As the basic unit of network communication, base stations are distributed in a cellular manner and undertake the function of sending and receiving information. According to Sullivan’s data, the number of base stations in my country increased from 3.4 million in 2014 to 8.41 million in 2019, with a compound annual growth rate of 19.9 %, and is expected to reach 11.72 million in 2024. Before 2020, the high growth rate of the number of base stations came from the large-scale construction of 4G base stations. After 2020, the construction of 5G base stations ushered in a peak. The Ministry of Industry and Information Technology proposed that more than 600,000 5G base stations will be built in 2021.

It is conceivable that in the near future we will be surrounded by all kinds of base stations, as ubiquitous as WIFI. After 4G, the broad market demand of 5G will bring the next “spring” to the telecommunications and data communication connection industry.

TransUnion’s value analysis:

With the continuous expansion of the business scale, the company’s operating income has increased. From fiscal year 2018 to fiscal year 2020, TransUnion’s operating income increased from HK$843 million to HK$971 million, with a compound annual growth rate of 7.3%. In the first four months of fiscal 2021, the company achieved revenue of HK$759 million, a year-on-year increase of 173.02%.

However, the company’s net profit attributable to the parent company fluctuated during the reporting period. From fiscal year 2018 to fiscal year 2020, the net profit attributable to ordinary shareholders of TransLink Lianxun was HK$35 million, HK$28 million, and HK$33 million, respectively. In the first four months of fiscal 2021, the company’s net profit attributable to the parent company was HK$42 million.

For the decline in net profit attributable to the parent in fiscal 2019, the company said that the main reason was the increase in administrative expenses and financing costs during the period.

From fiscal year 2018 to fiscal year 2020 and the first four months of fiscal year 2021, the company’s administrative expenses were HK$46 million, HK$59 million, HK$78 million, and HK$27 million, accounting for 5.46% and 6.77% of the operating income for the same period, respectively. , 8.03% and 3.56%.

In terms of financing cost, the financing cost in fiscal year 2019 was HK$15 million, a year-on-year increase of 52.2%.

It is worth noting that due to the drag of administrative expenses and financing costs, the company’s net profit margin is low. During the reporting period, the amounts were 4.1%, 3.2%, 3.4% and 5.6%, respectively.

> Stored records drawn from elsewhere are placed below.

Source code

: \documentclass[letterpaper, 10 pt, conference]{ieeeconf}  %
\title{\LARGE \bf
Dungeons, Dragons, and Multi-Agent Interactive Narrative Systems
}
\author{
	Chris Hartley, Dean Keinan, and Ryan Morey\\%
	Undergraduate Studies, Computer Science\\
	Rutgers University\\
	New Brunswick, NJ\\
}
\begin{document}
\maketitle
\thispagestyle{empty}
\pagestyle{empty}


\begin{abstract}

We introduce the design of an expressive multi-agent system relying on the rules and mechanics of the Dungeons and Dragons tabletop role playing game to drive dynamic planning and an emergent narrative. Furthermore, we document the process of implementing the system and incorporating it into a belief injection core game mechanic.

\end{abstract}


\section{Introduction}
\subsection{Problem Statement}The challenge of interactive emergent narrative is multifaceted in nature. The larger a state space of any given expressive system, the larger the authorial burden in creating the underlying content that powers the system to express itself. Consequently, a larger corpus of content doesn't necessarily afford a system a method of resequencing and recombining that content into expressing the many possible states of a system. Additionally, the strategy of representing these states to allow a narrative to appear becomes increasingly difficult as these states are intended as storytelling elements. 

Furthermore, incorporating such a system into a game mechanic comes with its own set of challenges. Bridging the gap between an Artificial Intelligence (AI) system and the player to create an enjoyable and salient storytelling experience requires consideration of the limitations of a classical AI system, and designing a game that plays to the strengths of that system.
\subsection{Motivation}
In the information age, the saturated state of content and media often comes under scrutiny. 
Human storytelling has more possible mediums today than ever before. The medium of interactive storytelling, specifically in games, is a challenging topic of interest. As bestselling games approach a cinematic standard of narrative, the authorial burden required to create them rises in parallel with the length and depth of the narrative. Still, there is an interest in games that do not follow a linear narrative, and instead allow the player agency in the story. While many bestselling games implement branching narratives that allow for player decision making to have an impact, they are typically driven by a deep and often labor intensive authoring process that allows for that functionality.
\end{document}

Relying on large customers and high concentration of suppliers

In addition to the low net profit rate, TransUnion’s dependence on large customers and the high concentration of suppliers also need attention.

From the perspective of dependence on customers, during the reporting period, TransUnion’s sales to the top five customers accounted for approximately 49.1%, 40.3%, 47.9% and 64.4% of the total revenue, respectively. During the same period, sales to the largest customer accounted for approximately 17.1%, 10.6%, 17.5% and 41.5% of the total revenue, respectively.

From the perspective of purchases from suppliers, from FY2018 to FY2020 and the first four months of FY2021, TransUnion’s purchases from the top five suppliers accounted for approximately 87.7% and 88.2% of the total purchases for the current period, respectively. , 87.1% and 91.7%. During the same period, purchases from the largest supplier accounted for approximately 30.6%, 36.3%, 36.0% and 33.3% of the Company’s total purchases, respectively.